# Need very important data recovery from flash drive (overwritten)



## bindudhindsa (Mar 3, 2007)

Do we have any way to retrieve the overwritten data from a flash drive. I have very small 128mb flash drive which had very important data in it .my cousin formatted the flash drive and overwrite songs around 80mb on it. is there any software available (free or paid ) which can help me retreiving my data back. 

Thanks in advance

I have tried file scavenger but no help so far


----------



## Old Rich (May 31, 2007)

Overwriting will make recovery more difficult . . I would try GetDataBack . You can use it free to see if it can recover the files and only pay if it can


----------



## bindudhindsa (Mar 3, 2007)

Thanks Old Rich, i will try this one and will let you know if it works ..


----------



## bindudhindsa (Mar 3, 2007)

Thanks for your reply old rich, i have tried this software but unfortunately unable to retrieve the data i was looking for. it gave me same results i got from file scavenger. Do you have any other software i can try ?


----------



## Old Rich (May 31, 2007)

Bad news . . if GetDataBack could not recover it is likely a lost cause. Let's see if anyone else has an idea


----------



## bindudhindsa (Mar 3, 2007)

I keep my finger crossed till somebody else could come up with any idea. Anyways thanks for your help so far Old rich , just one question about this software getdataback , it have 2 different modes get it for NTFS and get it for FAT. when we are referring to usb flash drive , how could we know if the data was written in FAT or NTFS ?


----------



## Old Rich (May 31, 2007)

Look in Disc Management . . It should report the details of the flash drive


----------



## bindudhindsa (Mar 3, 2007)

I am away from my computer right now, i will look for that in disc management. Thanks


----------



## Excabus (Nov 3, 2010)

Assuming what your looking to recover common format files, like PDFs of Photos etc etc, I may have a little help to offer.

Download the program FTK Imager. Either version 2.9 or 3.0.1 will work.

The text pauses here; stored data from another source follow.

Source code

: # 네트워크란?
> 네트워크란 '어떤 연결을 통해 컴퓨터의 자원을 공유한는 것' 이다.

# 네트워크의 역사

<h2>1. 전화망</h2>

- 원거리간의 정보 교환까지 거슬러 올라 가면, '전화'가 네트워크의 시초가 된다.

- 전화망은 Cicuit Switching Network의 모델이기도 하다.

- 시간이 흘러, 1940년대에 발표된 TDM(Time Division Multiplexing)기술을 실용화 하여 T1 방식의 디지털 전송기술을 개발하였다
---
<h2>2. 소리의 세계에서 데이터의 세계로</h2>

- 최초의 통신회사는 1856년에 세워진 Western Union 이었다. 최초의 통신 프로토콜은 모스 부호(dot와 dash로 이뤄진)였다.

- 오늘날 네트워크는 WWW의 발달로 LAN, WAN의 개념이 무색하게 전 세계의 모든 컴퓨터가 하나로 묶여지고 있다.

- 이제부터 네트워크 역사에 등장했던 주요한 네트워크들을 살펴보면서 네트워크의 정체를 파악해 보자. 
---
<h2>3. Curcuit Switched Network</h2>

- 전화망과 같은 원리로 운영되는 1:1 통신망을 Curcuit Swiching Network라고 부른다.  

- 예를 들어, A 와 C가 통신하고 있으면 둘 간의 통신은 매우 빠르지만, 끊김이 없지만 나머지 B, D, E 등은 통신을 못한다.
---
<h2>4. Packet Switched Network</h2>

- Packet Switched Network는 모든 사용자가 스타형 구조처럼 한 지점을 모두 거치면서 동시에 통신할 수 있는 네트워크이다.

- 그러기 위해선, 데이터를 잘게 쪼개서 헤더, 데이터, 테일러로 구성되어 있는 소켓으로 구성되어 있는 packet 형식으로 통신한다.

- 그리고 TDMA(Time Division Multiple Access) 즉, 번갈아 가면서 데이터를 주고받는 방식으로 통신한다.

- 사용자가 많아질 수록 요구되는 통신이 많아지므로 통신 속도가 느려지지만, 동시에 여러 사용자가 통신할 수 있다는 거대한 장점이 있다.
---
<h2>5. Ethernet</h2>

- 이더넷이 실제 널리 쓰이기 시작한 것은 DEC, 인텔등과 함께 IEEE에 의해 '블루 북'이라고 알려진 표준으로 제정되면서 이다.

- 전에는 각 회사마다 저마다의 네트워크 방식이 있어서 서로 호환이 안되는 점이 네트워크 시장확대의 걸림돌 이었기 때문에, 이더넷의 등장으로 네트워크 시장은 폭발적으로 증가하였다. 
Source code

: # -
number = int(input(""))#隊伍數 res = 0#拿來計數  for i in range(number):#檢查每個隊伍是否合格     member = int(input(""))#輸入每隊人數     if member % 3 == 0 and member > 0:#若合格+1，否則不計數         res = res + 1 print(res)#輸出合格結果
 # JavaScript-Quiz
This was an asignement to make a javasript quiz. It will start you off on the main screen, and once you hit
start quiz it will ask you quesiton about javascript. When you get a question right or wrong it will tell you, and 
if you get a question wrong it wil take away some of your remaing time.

http://accessdata.com/support/adownloads#FTKImager

Install it, etc etc.

Then download these two files and install,

(caution, I haven't verified that this copy of cygwin1.dll is legitimate or not. I now I had to download it to make my program work, and i'm willing to bet this one will work too, but if it's a sleazy virus, user beware.)

Cygwin1.dll -
cygwin1.dll - crocopat - Cygwin DLL version 1.5.22 (download latest from http://www.cygwin.com) - CrocoPat: A Tool for Simple and Efficient Relational Programming - Google Project Hosting

Foremost -
http://www.dcheeseman.com/blog/sites/default/files/Foremost 1.5.3 Cygwin Build.zip

Extract the cygwin1.dll and the foremost files into a folder of your choosing.

FTK Imager is a program that makes image files from various sources. In my field of work we use it to make exact replica copies of hard drives, thumb drives, etc etc, so we may process them for whatever we are looking for instead of working off of original evidence.

Foremost is a data carving program which I BELIEVE was originally developed by the DoD and then released to the public, it's not supported or developed anymore, but it's a nice, free, cheapy little tool for recovering popular files that have been deleted. Like pictures and whatnot.

Extract this cygwin1.dll file and the foremost files to a folder of your choosing, or to the root of your local drive. It is preferred to set a path to them or stick them in one of your system folders, but that's more technical crap we don't want to worry about right now.

I'm not sure what your technical experience level is, but I will explain the process fairly vaguely, and if you need further assistance just ask.

Make sure your USB drive is plugged in.

Run FTK Imager.

Go to file, Create disk image.










Select Physical Drive, hit next,

Select your USB storage device from the drop down menu, hit finish.

Click the add button, select Raw (DD), it is important to use raw because foremost will not be able to read compressed images. Hit next.

For the Evidence Item Information, put in whatever you want, or nothing, it doesn't matter. Click Next.

The image destination folder can be anywhere, I would suggest the root of your local drive because later we will work a little in command prompt so it's much easier to path to the root of your local drive. For the image file name, name it whatever you want. For image fragment size, enter zero. You want the entire image to be one file so foremost works properly and easily.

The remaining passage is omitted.